▸ **Brief**: Go through the records, and copy each line in which the string "devtools" is present.

(Dataset entries)

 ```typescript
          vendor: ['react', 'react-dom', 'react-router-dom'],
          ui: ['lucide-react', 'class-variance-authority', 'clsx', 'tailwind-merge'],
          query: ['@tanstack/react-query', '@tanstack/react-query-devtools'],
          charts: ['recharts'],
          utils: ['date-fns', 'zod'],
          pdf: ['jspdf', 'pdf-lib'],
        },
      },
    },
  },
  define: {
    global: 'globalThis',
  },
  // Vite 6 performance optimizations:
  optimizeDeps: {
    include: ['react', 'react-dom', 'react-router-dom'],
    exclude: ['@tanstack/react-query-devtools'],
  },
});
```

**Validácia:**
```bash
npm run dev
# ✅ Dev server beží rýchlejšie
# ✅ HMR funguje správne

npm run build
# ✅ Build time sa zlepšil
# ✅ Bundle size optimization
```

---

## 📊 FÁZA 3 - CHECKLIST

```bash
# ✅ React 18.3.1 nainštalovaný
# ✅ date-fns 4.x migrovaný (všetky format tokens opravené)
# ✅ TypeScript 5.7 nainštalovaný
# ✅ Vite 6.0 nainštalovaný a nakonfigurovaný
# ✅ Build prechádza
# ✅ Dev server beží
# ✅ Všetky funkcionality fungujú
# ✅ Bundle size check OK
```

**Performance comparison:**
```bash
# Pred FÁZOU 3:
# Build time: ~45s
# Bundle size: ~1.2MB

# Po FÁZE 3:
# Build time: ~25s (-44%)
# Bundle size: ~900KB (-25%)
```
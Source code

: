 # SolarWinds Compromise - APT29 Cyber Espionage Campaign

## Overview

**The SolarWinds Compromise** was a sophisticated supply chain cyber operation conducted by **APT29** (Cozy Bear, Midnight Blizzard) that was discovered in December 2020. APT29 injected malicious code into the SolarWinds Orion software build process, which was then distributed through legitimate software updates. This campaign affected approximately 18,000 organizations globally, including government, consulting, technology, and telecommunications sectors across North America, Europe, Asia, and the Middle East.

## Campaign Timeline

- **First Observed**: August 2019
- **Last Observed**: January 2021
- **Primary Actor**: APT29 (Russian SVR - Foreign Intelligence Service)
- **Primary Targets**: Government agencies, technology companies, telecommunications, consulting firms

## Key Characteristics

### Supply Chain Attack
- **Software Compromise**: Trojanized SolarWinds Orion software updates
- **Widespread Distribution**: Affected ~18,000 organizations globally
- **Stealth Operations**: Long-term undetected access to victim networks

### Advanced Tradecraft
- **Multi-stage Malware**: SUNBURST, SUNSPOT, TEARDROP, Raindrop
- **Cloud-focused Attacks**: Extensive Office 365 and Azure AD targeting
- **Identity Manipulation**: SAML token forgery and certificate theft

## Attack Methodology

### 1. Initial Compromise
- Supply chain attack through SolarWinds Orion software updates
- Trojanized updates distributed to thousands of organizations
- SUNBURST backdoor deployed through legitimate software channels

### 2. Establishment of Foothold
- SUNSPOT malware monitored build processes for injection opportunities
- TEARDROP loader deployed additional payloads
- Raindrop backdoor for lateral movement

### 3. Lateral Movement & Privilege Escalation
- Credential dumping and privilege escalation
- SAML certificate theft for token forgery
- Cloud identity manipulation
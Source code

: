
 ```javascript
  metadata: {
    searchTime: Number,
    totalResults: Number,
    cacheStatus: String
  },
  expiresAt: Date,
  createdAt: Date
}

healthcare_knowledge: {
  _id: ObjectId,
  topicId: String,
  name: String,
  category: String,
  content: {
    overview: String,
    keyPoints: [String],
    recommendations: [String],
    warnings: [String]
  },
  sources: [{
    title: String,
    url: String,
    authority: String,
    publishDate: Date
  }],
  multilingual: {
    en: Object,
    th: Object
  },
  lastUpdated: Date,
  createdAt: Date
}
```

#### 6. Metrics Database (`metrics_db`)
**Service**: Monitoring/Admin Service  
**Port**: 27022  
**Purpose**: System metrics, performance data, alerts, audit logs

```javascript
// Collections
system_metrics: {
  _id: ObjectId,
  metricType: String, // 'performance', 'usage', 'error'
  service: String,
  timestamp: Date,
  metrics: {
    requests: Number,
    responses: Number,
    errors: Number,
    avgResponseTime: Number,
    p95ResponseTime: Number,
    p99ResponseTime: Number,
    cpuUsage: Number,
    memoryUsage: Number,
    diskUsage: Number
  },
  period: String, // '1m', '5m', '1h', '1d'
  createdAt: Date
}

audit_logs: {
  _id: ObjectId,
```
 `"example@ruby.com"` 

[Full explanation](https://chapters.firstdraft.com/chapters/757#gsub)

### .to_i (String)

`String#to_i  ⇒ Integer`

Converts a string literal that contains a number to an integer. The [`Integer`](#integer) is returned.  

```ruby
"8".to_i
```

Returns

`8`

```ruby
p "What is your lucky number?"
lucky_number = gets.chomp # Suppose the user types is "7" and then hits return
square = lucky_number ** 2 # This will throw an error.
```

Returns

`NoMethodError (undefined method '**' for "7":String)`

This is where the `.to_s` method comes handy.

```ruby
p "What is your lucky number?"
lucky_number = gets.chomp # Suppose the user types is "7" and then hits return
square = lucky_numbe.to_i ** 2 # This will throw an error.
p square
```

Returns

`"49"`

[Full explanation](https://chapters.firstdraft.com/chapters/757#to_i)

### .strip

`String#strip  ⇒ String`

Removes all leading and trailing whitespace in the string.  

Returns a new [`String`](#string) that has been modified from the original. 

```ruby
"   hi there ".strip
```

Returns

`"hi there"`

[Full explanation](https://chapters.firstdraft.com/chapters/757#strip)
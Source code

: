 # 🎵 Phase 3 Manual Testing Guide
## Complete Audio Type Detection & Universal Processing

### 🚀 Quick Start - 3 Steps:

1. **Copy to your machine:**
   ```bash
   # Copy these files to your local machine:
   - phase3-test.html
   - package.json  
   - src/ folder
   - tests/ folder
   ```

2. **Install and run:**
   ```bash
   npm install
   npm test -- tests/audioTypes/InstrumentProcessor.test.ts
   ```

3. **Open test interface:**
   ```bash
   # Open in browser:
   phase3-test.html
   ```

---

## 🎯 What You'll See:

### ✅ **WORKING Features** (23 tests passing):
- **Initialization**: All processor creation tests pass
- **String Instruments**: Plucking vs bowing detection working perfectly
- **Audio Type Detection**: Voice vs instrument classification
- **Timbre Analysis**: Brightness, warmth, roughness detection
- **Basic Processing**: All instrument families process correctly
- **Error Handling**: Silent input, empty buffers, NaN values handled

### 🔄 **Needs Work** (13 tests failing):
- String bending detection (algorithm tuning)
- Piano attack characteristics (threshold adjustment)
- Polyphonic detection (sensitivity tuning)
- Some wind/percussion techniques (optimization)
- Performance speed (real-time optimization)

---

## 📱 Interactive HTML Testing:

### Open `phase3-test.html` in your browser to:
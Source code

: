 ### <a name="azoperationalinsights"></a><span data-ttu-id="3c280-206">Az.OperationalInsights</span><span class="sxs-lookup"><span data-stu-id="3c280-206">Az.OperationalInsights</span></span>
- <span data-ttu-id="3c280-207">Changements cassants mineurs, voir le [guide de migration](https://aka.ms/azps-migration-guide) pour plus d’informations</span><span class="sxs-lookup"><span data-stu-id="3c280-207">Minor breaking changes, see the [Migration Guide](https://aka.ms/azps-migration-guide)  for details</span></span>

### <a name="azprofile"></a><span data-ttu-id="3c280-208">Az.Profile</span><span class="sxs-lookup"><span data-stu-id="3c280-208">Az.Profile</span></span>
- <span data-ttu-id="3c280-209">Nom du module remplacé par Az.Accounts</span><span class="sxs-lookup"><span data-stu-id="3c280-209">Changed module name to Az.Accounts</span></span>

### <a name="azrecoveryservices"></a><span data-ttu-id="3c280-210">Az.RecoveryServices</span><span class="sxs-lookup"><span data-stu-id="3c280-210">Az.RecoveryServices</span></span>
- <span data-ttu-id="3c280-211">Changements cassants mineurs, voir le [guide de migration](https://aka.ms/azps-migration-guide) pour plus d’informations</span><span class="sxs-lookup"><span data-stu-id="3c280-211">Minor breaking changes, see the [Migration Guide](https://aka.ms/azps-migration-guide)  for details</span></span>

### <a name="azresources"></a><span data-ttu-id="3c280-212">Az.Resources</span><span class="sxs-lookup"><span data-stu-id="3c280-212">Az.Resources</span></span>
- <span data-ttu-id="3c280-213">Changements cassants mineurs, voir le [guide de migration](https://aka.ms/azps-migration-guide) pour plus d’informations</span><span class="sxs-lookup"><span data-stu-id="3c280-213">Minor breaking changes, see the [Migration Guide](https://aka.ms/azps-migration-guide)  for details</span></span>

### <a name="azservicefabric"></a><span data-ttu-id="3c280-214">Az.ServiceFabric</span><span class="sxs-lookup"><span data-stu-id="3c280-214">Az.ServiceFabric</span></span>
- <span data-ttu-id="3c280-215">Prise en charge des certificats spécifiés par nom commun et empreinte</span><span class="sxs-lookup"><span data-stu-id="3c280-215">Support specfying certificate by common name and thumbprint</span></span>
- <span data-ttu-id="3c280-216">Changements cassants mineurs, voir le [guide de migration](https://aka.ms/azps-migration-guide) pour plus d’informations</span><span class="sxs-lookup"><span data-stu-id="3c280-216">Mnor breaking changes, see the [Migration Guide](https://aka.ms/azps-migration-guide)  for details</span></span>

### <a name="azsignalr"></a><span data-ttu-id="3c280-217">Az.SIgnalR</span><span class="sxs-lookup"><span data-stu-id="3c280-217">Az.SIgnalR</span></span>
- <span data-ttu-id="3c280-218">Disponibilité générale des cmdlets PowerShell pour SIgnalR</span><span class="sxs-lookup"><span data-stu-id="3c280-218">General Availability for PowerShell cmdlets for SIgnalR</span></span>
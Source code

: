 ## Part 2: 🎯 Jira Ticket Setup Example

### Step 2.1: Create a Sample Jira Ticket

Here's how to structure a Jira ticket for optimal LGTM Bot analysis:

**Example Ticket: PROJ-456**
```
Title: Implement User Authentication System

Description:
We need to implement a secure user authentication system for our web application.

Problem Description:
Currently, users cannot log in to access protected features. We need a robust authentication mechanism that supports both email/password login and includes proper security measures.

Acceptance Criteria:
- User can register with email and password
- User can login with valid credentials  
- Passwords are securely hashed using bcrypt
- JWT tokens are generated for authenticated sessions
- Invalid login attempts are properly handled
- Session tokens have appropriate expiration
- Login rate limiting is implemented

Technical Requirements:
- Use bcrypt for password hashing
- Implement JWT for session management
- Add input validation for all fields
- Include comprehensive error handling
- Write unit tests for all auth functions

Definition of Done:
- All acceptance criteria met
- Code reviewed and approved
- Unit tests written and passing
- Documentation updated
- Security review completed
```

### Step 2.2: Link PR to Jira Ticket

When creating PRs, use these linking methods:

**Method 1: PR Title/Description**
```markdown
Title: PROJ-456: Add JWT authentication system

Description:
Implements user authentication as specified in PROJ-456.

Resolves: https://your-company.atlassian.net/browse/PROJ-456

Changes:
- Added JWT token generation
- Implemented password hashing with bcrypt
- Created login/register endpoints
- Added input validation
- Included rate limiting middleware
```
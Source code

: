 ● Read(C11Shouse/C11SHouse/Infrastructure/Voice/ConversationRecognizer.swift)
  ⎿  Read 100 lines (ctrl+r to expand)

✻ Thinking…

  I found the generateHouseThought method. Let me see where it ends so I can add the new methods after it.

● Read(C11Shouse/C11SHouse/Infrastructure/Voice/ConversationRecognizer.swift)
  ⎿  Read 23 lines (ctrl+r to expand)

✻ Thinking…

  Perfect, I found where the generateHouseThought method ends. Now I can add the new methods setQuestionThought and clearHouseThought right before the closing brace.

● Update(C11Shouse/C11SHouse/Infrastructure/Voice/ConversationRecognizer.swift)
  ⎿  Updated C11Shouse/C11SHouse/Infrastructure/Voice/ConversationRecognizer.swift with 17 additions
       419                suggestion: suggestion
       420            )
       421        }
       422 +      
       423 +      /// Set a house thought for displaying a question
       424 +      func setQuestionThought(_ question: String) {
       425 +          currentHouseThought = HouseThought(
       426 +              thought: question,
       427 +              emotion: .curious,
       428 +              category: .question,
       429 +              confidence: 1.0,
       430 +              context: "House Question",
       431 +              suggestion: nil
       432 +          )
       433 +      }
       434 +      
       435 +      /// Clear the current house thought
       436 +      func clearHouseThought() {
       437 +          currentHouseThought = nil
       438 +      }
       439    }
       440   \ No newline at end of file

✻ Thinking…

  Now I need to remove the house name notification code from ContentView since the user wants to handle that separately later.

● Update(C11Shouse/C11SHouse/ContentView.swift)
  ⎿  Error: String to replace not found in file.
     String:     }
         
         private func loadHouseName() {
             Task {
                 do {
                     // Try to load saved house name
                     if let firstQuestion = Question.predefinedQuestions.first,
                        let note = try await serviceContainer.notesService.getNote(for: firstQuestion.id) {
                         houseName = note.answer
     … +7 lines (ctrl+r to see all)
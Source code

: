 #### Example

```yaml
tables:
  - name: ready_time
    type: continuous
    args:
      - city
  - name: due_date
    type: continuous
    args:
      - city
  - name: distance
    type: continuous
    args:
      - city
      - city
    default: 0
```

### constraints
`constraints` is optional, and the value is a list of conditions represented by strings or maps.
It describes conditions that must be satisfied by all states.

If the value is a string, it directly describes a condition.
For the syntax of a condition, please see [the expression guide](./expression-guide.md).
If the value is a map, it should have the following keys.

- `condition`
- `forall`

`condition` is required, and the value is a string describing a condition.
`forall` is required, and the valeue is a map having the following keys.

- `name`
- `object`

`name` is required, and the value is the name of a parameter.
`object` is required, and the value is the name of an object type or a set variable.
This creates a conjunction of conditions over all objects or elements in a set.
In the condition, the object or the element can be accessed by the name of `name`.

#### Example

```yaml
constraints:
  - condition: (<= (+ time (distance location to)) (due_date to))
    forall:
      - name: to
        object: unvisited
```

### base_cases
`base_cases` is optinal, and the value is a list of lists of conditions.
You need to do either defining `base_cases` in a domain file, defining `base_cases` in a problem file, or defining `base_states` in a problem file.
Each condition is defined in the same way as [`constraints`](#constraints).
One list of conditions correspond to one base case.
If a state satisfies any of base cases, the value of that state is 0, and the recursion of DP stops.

▸ **Solved problem**:
          query: ['@tanstack/react-query', '@tanstack/react-query-devtools'],
    exclude: ['@tanstack/react-query-devtools'],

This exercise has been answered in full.